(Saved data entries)
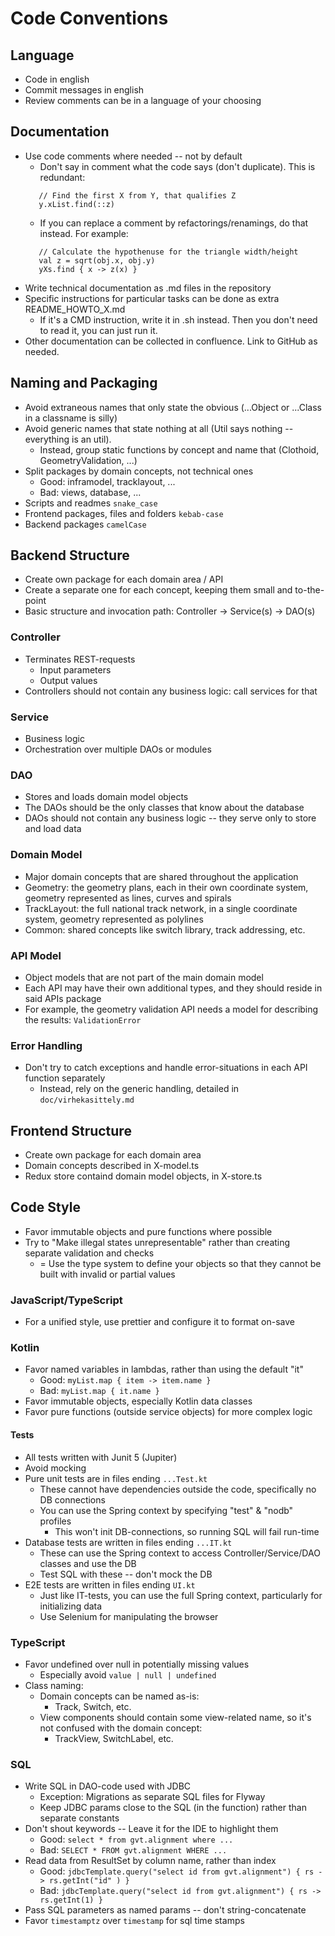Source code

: # Code Conventions

## Language

- Code in english
- Commit messages in english
- Review comments can be in a language of your choosing

## Documentation

- Use code comments where needed -- not by default
    - Don't say in comment what the code says (don't duplicate). This is redundant:
   ```
      // Find the first X from Y, that qualifies Z
      y.xList.find(::z)
   ```
    - If you can replace a comment by refactorings/renamings, do that instead. For example:
   ```
      // Calculate the hypothenuse for the triangle width/height
      val z = sqrt(obj.x, obj.y)
      yXs.find { x -> z(x) }
   ```
- Write technical documentation as .md files in the repository
- Specific instructions for particular tasks can be done as extra README_HOWTO_X.md
    - If it's a CMD instruction, write it in .sh instead. Then you don't need to read it, you can just run it.
- Other documentation can be collected in confluence. Link to GitHub as needed.

## Naming and Packaging

- Avoid extraneous names that only state the obvious (...Object or ...Class in a classname is silly)
- Avoid generic names that state nothing at all (Util says nothing -- everything is an util).
    - Instead, group static functions by concept and name that (Clothoid, GeometryValidation, ...)
- Split packages by domain concepts, not technical ones
    - Good: inframodel, tracklayout, ...
    - Bad: views, database, ...
- Scripts and readmes `snake_case`
- Frontend packages, files and folders `kebab-case`
- Backend packages `camelCase`

## Backend Structure

- Create own package for each domain area / API
- Create a separate one for each concept, keeping them small and to-the-point
- Basic structure and invocation path: Controller -> Service(s) -> DAO(s)

### Controller

- Terminates REST-requests
    - Input parameters
    - Output values
- Controllers should not contain any business logic: call services for that

### Service

- Business logic
- Orchestration over multiple DAOs or modules

### DAO

- Stores and loads domain model objects
- The DAOs should be the only classes that know about the database
- DAOs should not contain any business logic -- they serve only to store and load data

### Domain Model

- Major domain concepts that are shared throughout the application
- Geometry: the geometry plans, each in their own coordinate system, geometry represented as lines, curves and spirals
- TrackLayout: the full national track network, in a single coordinate system, geometry represented as polylines
- Common: shared concepts like switch library, track addressing, etc.

### API Model

- Object models that are not part of the main domain model
- Each API may have their own additional types, and they should reside in said APIs package
- For example, the geometry validation API needs a model for describing the results: `ValidationError`

### Error Handling

- Don't try to catch exceptions and handle error-situations in each API function separately
    - Instead, rely on the generic handling, detailed in `doc/virhekasittely.md`

## Frontend Structure

- Create own package for each domain area
- Domain concepts described in X-model.ts
- Redux store containd domain model objects, in X-store.ts

## Code Style

- Favor immutable objects and pure functions where possible
- Try to "Make illegal states unrepresentable" rather than creating separate validation and checks
    - = Use the type system to define your objects so that they cannot be built with invalid or partial values

### JavaScript/TypeScript

- For a unified style, use prettier and configure it to format on-save

### Kotlin

- Favor named variables in lambdas, rather than using the default "it"
    - Good: `myList.map { item -> item.name }`
    - Bad: `myList.map { it.name }`
- Favor immutable objects, especially Kotlin data classes
- Favor pure functions (outside service objects) for more complex logic

#### Tests

- All tests written with Junit 5 (Jupiter)
- Avoid mocking
- Pure unit tests are in files ending `...Test.kt`
    - These cannot have dependencies outside the code, specifically no DB connections
    - You can use the Spring context by specifying "test" & "nodb" profiles
        - This won't init DB-connections, so running SQL will fail run-time
- Database tests are written in files ending `...IT.kt`
    - These can use the Spring context to access Controller/Service/DAO classes and use the DB
    - Test SQL with these -- don't mock the DB
- E2E tests are written in files ending `UI.kt`
    - Just like IT-tests, you can use the full Spring context, particularly for initializing data
    - Use Selenium for manipulating the browser

### TypeScript

- Favor undefined over null in potentially missing values
    - Especially avoid `value | null | undefined`
- Class naming:
    - Domain concepts can be named as-is:
        - Track, Switch, etc.
    - View components should contain some view-related name, so it's not confused with the domain concept:
        - TrackView, SwitchLabel, etc.

### SQL

- Write SQL in DAO-code used with JDBC
    - Exception: Migrations as separate SQL files for Flyway
    - Keep JDBC params close to the SQL (in the function) rather than separate constants
- Don't shout keywords -- Leave it for the IDE to highlight them
    - Good: `select * from gvt.alignment where ...`
    - Bad: `SELECT * FROM gvt.alignment WHERE ...`
- Read data from ResultSet by column name, rather than index
    - Good: `jdbcTemplate.query("select id from gvt.alignment") { rs -> rs.getInt("id" ) }`
    - Bad: `jdbcTemplate.query("select id from gvt.alignment") { rs -> rs.getInt(1) }`
- Pass SQL parameters as named params -- don't string-concatenate
- Favor `timestamptz` over `timestamp` for sql time stamps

*Task prompt*: Would you please retype all the data exactly? Leave out whatever pictures it holds.

*Response*:
Source code

: # Code Conventions

## Language

- Code in english
- Commit messages in english
- Review comments can be in a language of your choosing

## Documentation

- Use code comments where needed -- not by default
    - Don't say in comment what the code says (don't duplicate). This is redundant:
   ```
      // Find the first X from Y, that qualifies Z
      y.xList.find(::z)
   ```
    - If you can replace a comment by refactorings/renamings, do that instead. For example:
   ```
      // Calculate the hypothenuse for the triangle width/height
      val z = sqrt(obj.x, obj.y)
      yXs.find { x -> z(x) }
   ```
- Write technical documentation as .md files in the repository
- Specific instructions for particular tasks can be done as extra README_HOWTO_X.md
    - If it's a CMD instruction, write it in .sh instead. Then you don't need to read it, you can just run it.
- Other documentation can be collected in confluence. Link to GitHub as needed.

## Naming and Packaging

- Avoid extraneous names that only state the obvious (...Object or ...Class in a classname is silly)
- Avoid generic names that state nothing at all (Util says nothing -- everything is an util).
    - Instead, group static functions by concept and name that (Clothoid, GeometryValidation, ...)
- Split packages by domain concepts, not technical ones
    - Good: inframodel, tracklayout, ...
    - Bad: views, database, ...
- Scripts and readmes `snake_case`
- Frontend packages, files and folders `kebab-case`
- Backend packages `camelCase`

## Backend Structure

- Create own package for each domain area / API
- Create a separate one for each concept, keeping them small and to-the-point
- Basic structure and invocation path: Controller -> Service(s) -> DAO(s)

### Controller

- Terminates REST-requests
    - Input parameters
    - Output values
- Controllers should not contain any business logic: call services for that

### Service

- Business logic
- Orchestration over multiple DAOs or modules

### DAO

- Stores and loads domain model objects
- The DAOs should be the only classes that know about the database
- DAOs should not contain any business logic -- they serve only to store and load data

### Domain Model

- Major domain concepts that are shared throughout the application
- Geometry: the geometry plans, each in their own coordinate system, geometry represented as lines, curves and spirals
- TrackLayout: the full national track network, in a single coordinate system, geometry represented as polylines
- Common: shared concepts like switch library, track addressing, etc.

### API Model

- Object models that are not part of the main domain model
- Each API may have their own additional types, and they should reside in said APIs package
- For example, the geometry validation API needs a model for describing the results: `ValidationError`

### Error Handling

- Don't try to catch exceptions and handle error-situations in each API function separately
    - Instead, rely on the generic handling, detailed in `doc/virhekasittely.md`

## Frontend Structure

- Create own package for each domain area
- Domain concepts described in X-model.ts
- Redux store containd domain model objects, in X-store.ts

## Code Style

- Favor immutable objects and pure functions where possible
- Try to "Make illegal states unrepresentable" rather than creating separate validation and checks
    - = Use the type system to define your objects so that they cannot be built with invalid or partial values

### JavaScript/TypeScript

- For a unified style, use prettier and configure it to format on-save

### Kotlin

- Favor named variables in lambdas, rather than using the default "it"
    - Good: `myList.map { item -> item.name }`
    - Bad: `myList.map { it.name }`
- Favor immutable objects, especially Kotlin data classes
- Favor pure functions (outside service objects) for more complex logic

#### Tests

- All tests written with Junit 5 (Jupiter)
- Avoid mocking
- Pure unit tests are in files ending `...Test.kt`
    - These cannot have dependencies outside the code, specifically no DB connections
    - You can use the Spring context by specifying "test" & "nodb" profiles
        - This won't init DB-connections, so running SQL will fail run-time
- Database tests are written in files ending `...IT.kt`
    - These can use the Spring context to access Controller/Service/DAO classes and use the DB
    - Test SQL with these -- don't mock the DB
- E2E tests are written in files ending `UI.kt`
    - Just like IT-tests, you can use the full Spring context, particularly for initializing data
    - Use Selenium for manipulating the browser

### TypeScript

- Favor undefined over null in potentially missing values
    - Especially avoid `value | null | undefined`
- Class naming:
    - Domain concepts can be named as-is:
        - Track, Switch, etc.
    - View components should contain some view-related name, so it's not confused with the domain concept:
        - TrackView, SwitchLabel, etc.

### SQL

- Write SQL in DAO-code used with JDBC
    - Exception: Migrations as separate SQL files for Flyway
    - Keep JDBC params close to the SQL (in the function) rather than separate constants
- Don't shout keywords -- Leave it for the IDE to highlight them
    - Good: `select * from gvt.alignment where ...`
    - Bad: `SELECT * FROM gvt.alignment WHERE ...`
- Read data from ResultSet by column name, rather than index
    - Good: `jdbcTemplate.query("select id from gvt.alignment") { rs -> rs.getInt("id" ) }`
    - Bad: `jdbcTemplate.query("select id from gvt.alignment") { rs -> rs.getInt(1) }`
- Pass SQL parameters as named params -- don't string-concatenate
- Favor `timestamptz` over `timestamp` for sql time stamps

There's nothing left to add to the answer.